Sur le plan pratique, l’ANPP indique que ces études devront impérativement être réalisées sur le territoire national et conduites par des structures disposant des compétences requises, conformément à la législation en vigueur. Les modalités de soumission des protocoles, de collecte des données et de présentation des résultats sont encadrées par les directives du ministère de l’Industrie pharmaceutique.

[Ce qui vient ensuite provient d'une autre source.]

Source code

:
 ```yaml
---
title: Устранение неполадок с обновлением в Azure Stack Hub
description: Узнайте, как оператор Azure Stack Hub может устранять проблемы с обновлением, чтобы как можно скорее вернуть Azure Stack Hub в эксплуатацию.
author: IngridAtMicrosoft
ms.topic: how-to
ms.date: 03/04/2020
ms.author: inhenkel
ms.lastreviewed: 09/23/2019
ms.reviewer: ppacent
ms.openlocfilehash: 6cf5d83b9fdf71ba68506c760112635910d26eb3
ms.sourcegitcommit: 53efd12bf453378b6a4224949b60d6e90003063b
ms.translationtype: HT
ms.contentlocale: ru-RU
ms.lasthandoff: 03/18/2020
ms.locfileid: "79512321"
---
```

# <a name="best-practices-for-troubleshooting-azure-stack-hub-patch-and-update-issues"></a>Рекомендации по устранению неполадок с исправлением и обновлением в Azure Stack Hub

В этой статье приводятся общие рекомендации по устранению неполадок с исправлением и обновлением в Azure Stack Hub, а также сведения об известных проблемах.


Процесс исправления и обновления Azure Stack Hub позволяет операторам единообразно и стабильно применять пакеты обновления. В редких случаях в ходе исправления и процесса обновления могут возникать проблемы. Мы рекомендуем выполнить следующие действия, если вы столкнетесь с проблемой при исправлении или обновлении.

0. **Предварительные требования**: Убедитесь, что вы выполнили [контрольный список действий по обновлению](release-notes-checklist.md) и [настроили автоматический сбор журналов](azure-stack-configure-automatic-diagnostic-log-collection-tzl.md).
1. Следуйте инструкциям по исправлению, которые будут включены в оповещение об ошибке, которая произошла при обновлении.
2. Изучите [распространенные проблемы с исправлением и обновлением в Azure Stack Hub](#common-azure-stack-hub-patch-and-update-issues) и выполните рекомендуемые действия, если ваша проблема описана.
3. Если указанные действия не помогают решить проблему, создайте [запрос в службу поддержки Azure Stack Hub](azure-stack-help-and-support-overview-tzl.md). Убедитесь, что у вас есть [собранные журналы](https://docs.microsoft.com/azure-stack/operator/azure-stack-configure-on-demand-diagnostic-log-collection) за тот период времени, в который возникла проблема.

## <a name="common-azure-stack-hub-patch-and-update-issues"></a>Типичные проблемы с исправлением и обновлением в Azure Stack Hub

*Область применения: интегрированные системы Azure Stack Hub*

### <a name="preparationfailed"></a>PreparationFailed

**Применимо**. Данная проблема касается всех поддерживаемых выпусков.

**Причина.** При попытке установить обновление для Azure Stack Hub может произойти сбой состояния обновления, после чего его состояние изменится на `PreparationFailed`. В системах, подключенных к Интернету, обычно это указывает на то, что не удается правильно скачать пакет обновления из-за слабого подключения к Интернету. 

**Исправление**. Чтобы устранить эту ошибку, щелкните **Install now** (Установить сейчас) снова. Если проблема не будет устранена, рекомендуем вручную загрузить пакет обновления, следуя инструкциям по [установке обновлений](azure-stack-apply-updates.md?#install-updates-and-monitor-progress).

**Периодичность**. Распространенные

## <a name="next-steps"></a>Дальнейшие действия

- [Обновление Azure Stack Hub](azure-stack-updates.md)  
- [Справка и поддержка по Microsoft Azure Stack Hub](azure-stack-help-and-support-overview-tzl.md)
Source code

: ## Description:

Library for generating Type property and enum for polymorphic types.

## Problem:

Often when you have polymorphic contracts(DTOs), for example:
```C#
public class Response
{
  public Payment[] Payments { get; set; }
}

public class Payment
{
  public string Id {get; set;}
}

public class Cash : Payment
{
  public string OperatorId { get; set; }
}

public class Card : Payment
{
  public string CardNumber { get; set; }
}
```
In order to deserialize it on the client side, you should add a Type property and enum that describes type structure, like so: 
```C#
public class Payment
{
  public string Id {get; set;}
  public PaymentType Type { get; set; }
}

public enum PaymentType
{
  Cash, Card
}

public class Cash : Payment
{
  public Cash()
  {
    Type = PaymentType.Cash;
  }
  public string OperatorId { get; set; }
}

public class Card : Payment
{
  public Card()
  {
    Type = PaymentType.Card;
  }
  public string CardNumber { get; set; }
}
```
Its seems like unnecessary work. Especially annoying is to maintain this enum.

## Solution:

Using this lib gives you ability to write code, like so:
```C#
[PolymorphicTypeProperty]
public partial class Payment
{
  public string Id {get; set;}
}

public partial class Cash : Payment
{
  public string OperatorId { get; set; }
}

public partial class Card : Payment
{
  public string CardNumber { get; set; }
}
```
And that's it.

Autre point important : la réalisation de ces études devient une condition préalable au renouvellement de l’autorisation d’enregistrement. Ainsi, les laboratoires pharmaceutiques devront fournir, dans leurs dossiers de renouvellement, une autorisation attestant de la conduite de l’étude en vie réelle, délivrée par les autorités compétentes.
Enfin, l’ANPP rappelle que les dossiers relatifs à ces études doivent être déposés auprès du ministère de l’Industrie pharmaceutique afin d’obtenir l’autorisation nécessaire avant leur lancement.
À travers cette mesure, les autorités entendent renforcer le contrôle post-commercialisation des médicaments et garantir une meilleure adaptation des traitements aux réalités sanitaires nationales, tout en assurant la sécurité des patients et la soutenabilité du système de santé.